WORK REQUEST: Copy verbatim the block of lines in the entries below whose first line contains "Experiments / Validation\\" and whose last line contains "(Esto esta bueno? Guille)". Leave out all other lines.

PROVIDED DATA:
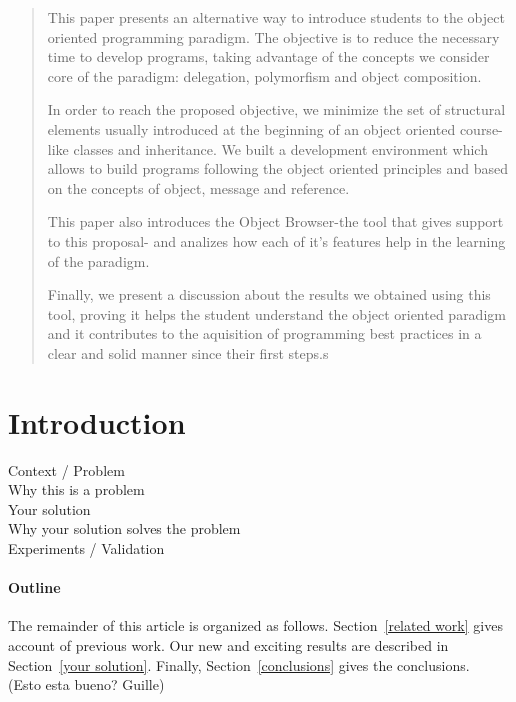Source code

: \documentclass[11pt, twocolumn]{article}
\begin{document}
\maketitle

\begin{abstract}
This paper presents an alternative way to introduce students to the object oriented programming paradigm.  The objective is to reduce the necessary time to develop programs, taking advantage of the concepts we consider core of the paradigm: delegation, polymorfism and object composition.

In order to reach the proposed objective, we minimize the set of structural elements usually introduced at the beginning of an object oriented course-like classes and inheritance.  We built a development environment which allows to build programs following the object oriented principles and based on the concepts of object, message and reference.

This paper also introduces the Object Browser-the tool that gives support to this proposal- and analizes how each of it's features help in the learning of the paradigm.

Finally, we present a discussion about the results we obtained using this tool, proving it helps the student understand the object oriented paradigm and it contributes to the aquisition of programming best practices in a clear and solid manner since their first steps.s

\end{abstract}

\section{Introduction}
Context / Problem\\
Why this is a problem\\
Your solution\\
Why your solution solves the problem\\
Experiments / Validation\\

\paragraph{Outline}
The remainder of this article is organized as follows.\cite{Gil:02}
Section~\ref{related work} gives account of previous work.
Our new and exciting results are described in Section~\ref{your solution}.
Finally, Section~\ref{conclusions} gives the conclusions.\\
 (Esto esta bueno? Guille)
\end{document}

--

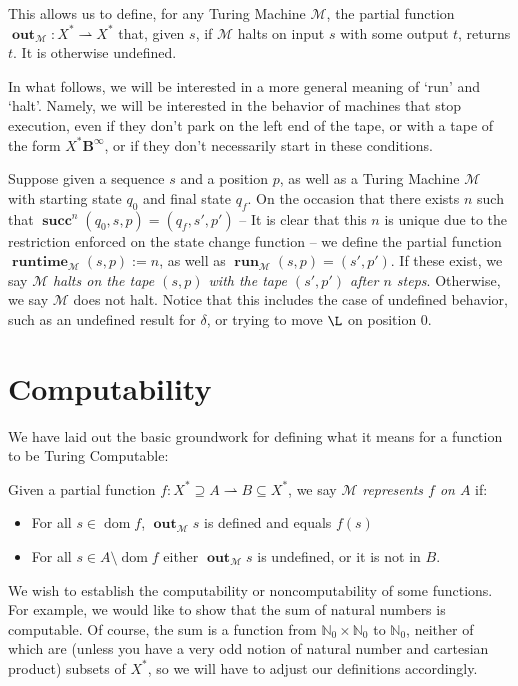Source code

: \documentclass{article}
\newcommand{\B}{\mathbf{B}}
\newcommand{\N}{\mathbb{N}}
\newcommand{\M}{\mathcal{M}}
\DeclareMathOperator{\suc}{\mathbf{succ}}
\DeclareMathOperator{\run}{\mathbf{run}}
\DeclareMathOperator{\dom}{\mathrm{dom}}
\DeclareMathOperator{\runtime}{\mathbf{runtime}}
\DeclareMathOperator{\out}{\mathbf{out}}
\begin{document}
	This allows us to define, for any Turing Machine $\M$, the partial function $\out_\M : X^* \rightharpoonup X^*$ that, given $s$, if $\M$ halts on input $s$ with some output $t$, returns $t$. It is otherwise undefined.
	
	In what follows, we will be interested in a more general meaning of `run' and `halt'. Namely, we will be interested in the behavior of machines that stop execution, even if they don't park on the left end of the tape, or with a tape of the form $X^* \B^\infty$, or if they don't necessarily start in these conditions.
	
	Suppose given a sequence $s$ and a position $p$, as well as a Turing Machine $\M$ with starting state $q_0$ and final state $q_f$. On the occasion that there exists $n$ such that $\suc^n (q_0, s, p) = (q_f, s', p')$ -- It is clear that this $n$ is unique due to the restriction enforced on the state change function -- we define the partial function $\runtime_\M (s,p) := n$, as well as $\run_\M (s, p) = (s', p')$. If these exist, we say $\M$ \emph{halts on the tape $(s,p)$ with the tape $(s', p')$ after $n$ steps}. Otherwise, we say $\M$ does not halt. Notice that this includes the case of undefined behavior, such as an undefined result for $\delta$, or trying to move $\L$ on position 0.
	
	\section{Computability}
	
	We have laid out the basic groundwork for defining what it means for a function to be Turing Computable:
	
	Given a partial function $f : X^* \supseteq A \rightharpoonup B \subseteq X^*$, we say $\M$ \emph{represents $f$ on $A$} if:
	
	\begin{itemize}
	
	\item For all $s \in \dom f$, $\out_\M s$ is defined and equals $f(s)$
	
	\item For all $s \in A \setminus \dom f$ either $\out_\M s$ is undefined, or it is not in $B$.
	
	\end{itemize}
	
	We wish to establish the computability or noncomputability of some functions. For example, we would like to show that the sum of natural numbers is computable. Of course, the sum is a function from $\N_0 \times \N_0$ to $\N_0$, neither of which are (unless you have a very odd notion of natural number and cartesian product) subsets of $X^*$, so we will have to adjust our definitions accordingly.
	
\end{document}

==

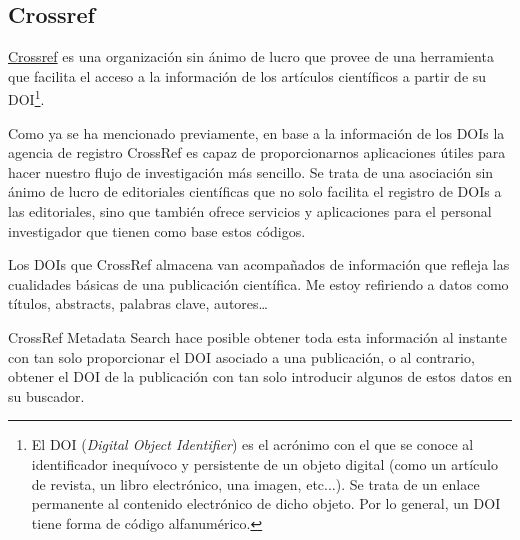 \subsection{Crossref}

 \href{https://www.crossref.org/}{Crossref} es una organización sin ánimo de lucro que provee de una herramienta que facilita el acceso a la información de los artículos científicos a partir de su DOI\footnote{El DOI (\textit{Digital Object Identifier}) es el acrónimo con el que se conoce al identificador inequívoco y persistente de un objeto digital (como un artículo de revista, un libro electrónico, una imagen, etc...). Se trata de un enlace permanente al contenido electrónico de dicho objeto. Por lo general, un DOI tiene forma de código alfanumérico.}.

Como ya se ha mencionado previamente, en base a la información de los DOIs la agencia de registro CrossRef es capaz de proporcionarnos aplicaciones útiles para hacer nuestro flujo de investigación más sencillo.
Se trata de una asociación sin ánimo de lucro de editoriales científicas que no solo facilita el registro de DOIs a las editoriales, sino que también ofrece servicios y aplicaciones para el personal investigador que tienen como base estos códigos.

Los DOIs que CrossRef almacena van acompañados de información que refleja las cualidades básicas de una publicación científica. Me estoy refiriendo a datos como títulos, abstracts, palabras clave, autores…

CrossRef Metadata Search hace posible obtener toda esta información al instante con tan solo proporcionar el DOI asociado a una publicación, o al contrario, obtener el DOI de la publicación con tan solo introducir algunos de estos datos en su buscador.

EXPECTED ANSWER:
Experiments / Validation\\

\paragraph{Outline}
The remainder of this article is organized as follows.\cite{Gil:02}
Section~\ref{related work} gives account of previous work.
Our new and exciting results are described in Section~\ref{your solution}.
Finally, Section~\ref{conclusions} gives the conclusions.\\
 (Esto esta bueno? Guille)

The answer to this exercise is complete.